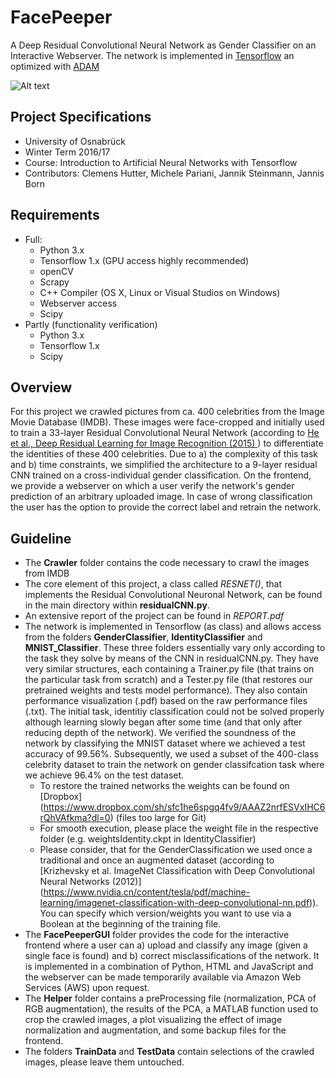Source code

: # FacePeeper
A Deep Residual Convolutional Neural Network as Gender Classifier on an Interactive Webserver. The network is implemented in [Tensorflow](https://www.tensorflow.org/) an optimized with [ADAM](https://en.wikipedia.org/wiki/Stochastic_gradient_descent#Adam)

![Alt text](https://github.com/dopexxx/FacePeeper/Helper/API.png "Training Progress")

## Project Specifications 
- University of Osnabrück
- Winter Term 2016/17
- Course: Introduction to Artificial Neural Networks with Tensorflow
- Contributors: Clemens Hutter, Michele Pariani, Jannik Steinmann, Jannis Born


## Requirements
- Full: 
  * Python 3.x
  * Tensorflow 1.x (GPU access highly recommended)
  * openCV
  * Scrapy
  * C++ Compiler (OS X, Linux or Visual Studios on Windows)
  * Webserver access
  * Scipy
- Partly (functionality verification)
  * Python 3.x
  * Tensorflow 1.x
  * Scipy
  
 
 
## Overview
For this project we crawled pictures from ca. 400 celebrities from the Image Movie Database (IMDB). These images were 
face-cropped and initially used to train a 33-layer Residual Convolutional Neural Network (according to 
[He et al., Deep Residual Learning for Image Recognition (2015) ](https://arxiv.org/pdf/1512.03385.pdf)) to differentiate
the identities of these 400 celebrities. Due to a) the complexity of this task and b) time constraints, we simplified the 
architecture to a 9-layer residual CNN trained on a cross-individual gender classification. On the frontend, we provide
a webserver on which a user verify the network's gender prediction of an arbitrary uploaded image. In case of wrong 
classification the user has the option to provide the correct label and retrain the network.

## Guideline
- The **Crawler** folder contains the code necessary to crawl the images from IMDB
- The core element of this project, a class called *RESNET()*, that implements the Residual Convolutional Neuronal Network, can be found in the main directory within **residualCNN.py**.
- An extensive report of the project can be found in *REPORT.pdf* 
- The network is implemented in Tensorflow (as class) and allows access from the folders **GenderClassifier**, 
**IdentityClassifier** and **MNIST_Classifier**. These three folders essentially vary only according to the task they solve
by means of the CNN in residualCNN.py. They have very similar structures, each containing a Trainer.py file 
(that trains on the particular task from scratch) and a Tester.py file (that restores our pretrained weights and tests model
performance). They also contain performance visualization (.pdf) based on the raw performance files (.txt). The initial task,
identitiy classification could not be solved properly although learning slowly began after some time (and that only after reducing
depth of the network). We verified the soundness of the network by classifying the MNIST dataset where we achieved a test 
accuracy of 99.56%. Subsequently, we used a subset of the 400-class celebrity dataset to train the network on gender classifcation
task where we achieve 96.4% on the test dataset.
  * To restore the trained networks the weights can be found on [Dropbox] (https://www.dropbox.com/sh/sfc1he6spgq4fv9/AAAZ2nrfESVxIHC6rQhVAfkma?dl=0)
  (files too large for Git)
  * For smooth execution, please place the weight file in the respective folder (e.g. weightsIdentity.ckpt in IdentityClassifier)
  * Please consider, that for the GenderClassification we used once a traditional and once an augmented dataset (according to
  [Krizhevsky et al. ImageNet Classification with Deep Convolutional Neural Networks (2012)] 
  (https://www.nvidia.cn/content/tesla/pdf/machine-learning/imagenet-classification-with-deep-convolutional-nn.pdf)). You can
  specify which version/weights you want to use via a Boolean at the beginning of the training file.
- The **FacePeeperGUI** folder provides the code for the interactive frontend where a user can a) upload and classify any image
(given a single face is found) and b) correct misclassifications of the network. It is implemented in a combination
of Python, HTML and JavaScript and the webserver can be made temporarily available via Amazon Web Services (AWS) upon request.
- The **Helper** folder contains a preProcessing file (normalization, PCA of RGB augmentation), the results of the PCA, 
a MATLAB function used to crop the crawled images, a plot visualizing the effect of image normalization and augmentation, 
and some backup files for the frontend.
- The folders **TrainData** and **TestData** contain selections of the crawled images, please leave them untouched.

________

Using the entries above, give back exactly the line containing "Studios on Windows)", the line containing "the identities of", and every line between them, and nothing else.

  * C++ Compiler (OS X, Linux or Visual Studios on Windows)
  * Webserver access
  * Scipy
- Partly (functionality verification)
  * Python 3.x
  * Tensorflow 1.x
  * Scipy
  
 
 
## Overview
For this project we crawled pictures from ca. 400 celebrities from the Image Movie Database (IMDB). These images were 
face-cropped and initially used to train a 33-layer Residual Convolutional Neural Network (according to 
[He et al., Deep Residual Learning for Image Recognition (2015) ](https://arxiv.org/pdf/1512.03385.pdf)) to differentiate
the identities of these 400 celebrities. Due to a) the complexity of this task and b) time constraints, we simplified the 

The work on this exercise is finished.